Fortune's Matthew Boyle Asks
After focusing its online classified efforts outside the U.S. for the past few years, eBay just launched a U.S. version of its Kijiji service, which is very much like Craigslist. How will you handle this new competition?
We operate with a public-service mentality such that we don't think in terms of competition. That really saves me a lot of grief. During the dot-com boom, we were derided for our noncompetitive approach, but of the hundreds of Web companies founded between 1995 and 2000, we're one of only a handful that survived and prospered.
Doesn't eBay's 25 percent equity stake in Craigslist pose a potential conflict?
What are the most bizarre objects or services sold on the site?
That depends on what you find bizarre, but husband-for-hire - the person meant everything but the sex - pet astrology and spare parts for a time machine struck me as odd. There are lots of funny ones in our best-of section on the Web site.
What other Silicon Valley startups interest you, and why?
Tesla Motors.
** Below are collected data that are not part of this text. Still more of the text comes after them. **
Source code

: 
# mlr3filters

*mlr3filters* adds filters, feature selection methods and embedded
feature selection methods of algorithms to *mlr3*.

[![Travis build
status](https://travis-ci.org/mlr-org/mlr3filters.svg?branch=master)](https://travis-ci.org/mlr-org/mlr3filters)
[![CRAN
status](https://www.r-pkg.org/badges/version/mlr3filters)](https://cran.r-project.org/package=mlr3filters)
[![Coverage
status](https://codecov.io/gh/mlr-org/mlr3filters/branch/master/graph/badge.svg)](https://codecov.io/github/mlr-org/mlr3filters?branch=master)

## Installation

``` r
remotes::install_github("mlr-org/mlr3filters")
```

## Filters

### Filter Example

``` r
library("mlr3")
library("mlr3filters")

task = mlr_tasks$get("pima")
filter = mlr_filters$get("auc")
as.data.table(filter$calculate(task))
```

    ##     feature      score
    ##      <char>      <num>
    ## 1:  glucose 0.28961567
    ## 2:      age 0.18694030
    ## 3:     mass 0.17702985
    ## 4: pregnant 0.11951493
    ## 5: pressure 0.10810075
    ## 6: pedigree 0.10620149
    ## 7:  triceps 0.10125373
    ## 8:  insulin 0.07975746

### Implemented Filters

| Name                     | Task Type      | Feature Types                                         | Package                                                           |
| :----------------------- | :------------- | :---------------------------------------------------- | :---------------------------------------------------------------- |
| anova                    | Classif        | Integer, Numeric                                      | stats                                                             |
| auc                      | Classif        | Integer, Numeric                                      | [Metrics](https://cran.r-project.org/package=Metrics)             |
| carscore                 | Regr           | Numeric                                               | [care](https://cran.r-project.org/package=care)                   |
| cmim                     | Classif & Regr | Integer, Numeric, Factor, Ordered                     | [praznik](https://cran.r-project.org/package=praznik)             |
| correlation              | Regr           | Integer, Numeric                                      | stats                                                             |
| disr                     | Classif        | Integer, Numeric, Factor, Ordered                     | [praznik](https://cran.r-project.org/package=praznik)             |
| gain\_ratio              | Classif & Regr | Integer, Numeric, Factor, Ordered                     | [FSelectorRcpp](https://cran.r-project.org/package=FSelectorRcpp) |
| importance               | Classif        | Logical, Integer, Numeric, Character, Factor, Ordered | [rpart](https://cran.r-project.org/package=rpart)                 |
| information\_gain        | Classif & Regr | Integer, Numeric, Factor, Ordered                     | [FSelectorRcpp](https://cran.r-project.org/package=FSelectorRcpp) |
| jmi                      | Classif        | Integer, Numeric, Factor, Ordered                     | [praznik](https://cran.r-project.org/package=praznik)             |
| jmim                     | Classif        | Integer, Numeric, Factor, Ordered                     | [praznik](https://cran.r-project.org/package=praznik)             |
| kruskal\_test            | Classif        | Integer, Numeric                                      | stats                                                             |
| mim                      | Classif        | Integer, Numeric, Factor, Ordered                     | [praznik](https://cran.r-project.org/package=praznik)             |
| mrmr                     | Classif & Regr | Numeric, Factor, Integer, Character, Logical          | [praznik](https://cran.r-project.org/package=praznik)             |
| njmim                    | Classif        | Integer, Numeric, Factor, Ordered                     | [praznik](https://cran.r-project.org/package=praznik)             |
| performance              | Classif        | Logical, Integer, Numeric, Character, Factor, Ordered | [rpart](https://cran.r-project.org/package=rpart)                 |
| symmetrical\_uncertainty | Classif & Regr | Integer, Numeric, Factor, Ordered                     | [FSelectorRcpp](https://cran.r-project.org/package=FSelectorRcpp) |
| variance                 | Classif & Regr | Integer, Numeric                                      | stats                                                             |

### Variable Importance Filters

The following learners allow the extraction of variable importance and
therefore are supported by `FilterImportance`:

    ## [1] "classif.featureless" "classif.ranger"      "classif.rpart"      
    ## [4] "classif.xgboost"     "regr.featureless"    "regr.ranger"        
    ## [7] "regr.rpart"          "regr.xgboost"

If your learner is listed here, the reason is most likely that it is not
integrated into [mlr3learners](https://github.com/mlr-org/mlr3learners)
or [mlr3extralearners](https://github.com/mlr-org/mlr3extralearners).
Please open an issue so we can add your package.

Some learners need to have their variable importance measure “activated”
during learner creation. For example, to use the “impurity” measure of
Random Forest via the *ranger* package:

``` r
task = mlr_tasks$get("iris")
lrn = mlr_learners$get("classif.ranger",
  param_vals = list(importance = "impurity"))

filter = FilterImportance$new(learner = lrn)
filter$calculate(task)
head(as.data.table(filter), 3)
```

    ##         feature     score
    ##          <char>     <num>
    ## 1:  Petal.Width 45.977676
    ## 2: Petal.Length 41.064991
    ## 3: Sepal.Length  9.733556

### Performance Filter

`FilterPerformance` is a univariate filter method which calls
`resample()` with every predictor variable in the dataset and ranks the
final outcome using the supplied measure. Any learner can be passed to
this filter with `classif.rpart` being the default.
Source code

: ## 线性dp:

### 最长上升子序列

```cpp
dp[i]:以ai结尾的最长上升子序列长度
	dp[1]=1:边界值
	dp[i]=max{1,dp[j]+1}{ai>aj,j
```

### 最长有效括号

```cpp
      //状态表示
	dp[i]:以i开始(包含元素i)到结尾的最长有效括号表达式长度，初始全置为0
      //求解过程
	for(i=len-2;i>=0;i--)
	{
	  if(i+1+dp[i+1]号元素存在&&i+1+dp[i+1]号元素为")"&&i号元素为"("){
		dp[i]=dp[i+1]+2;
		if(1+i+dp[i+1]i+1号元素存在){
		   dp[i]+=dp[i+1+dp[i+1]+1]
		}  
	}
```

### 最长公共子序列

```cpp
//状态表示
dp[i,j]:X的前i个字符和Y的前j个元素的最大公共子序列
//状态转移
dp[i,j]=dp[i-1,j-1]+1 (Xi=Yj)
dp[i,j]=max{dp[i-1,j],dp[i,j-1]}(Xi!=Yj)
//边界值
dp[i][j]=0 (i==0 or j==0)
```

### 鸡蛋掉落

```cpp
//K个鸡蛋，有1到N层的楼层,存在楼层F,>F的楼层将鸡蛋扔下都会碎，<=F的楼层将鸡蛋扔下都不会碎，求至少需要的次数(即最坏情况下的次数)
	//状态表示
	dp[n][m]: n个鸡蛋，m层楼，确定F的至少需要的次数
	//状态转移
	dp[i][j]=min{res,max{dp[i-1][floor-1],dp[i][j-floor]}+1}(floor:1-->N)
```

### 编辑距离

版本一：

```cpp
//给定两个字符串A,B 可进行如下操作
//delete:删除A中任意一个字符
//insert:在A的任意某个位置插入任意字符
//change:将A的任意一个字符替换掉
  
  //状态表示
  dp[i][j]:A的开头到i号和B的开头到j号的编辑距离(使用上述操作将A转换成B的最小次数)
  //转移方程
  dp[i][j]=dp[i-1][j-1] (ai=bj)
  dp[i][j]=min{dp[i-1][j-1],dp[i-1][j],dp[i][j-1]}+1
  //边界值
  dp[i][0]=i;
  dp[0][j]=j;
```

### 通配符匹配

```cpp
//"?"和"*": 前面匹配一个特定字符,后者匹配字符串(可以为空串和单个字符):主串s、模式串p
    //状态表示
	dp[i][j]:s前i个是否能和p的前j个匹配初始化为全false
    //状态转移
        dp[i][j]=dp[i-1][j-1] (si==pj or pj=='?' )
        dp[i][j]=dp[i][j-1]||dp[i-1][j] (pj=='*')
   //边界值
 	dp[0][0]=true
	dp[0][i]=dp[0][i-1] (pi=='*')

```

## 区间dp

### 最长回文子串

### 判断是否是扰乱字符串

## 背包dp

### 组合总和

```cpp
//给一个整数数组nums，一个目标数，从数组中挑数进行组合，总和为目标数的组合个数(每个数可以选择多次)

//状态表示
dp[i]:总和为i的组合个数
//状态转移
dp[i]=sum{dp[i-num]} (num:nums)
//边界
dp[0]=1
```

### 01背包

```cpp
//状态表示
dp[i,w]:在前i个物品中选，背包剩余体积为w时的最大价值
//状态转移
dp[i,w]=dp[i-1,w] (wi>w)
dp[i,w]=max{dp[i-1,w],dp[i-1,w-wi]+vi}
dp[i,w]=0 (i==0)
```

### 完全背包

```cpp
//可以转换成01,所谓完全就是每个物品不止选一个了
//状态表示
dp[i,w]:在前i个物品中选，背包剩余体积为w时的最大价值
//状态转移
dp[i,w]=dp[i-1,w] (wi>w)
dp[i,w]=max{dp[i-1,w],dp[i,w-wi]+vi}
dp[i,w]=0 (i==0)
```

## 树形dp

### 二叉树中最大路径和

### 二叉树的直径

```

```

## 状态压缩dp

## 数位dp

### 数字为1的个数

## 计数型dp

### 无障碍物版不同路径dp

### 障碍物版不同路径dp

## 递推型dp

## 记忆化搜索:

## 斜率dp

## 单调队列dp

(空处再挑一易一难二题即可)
Electric cars seem like a great way to address our energy woes, since we have so much excess overnight generating capacity.
Have you bought or sold anything on Craigslist lately?
I recently bought a BlackBerry 7280, which is a discontinued model that has the lowest SAR [specific absorption rate, the rate at which radio-frequency energy is absorbed by the body] of any cell phone.
What interests or hobbies do you have outside work?
Each year [my companion] Susan and I spend a week out of cell phone coverage with friends and an ostrich named Huey on an organic farm called Emandal on the Eel River in Mendocino County.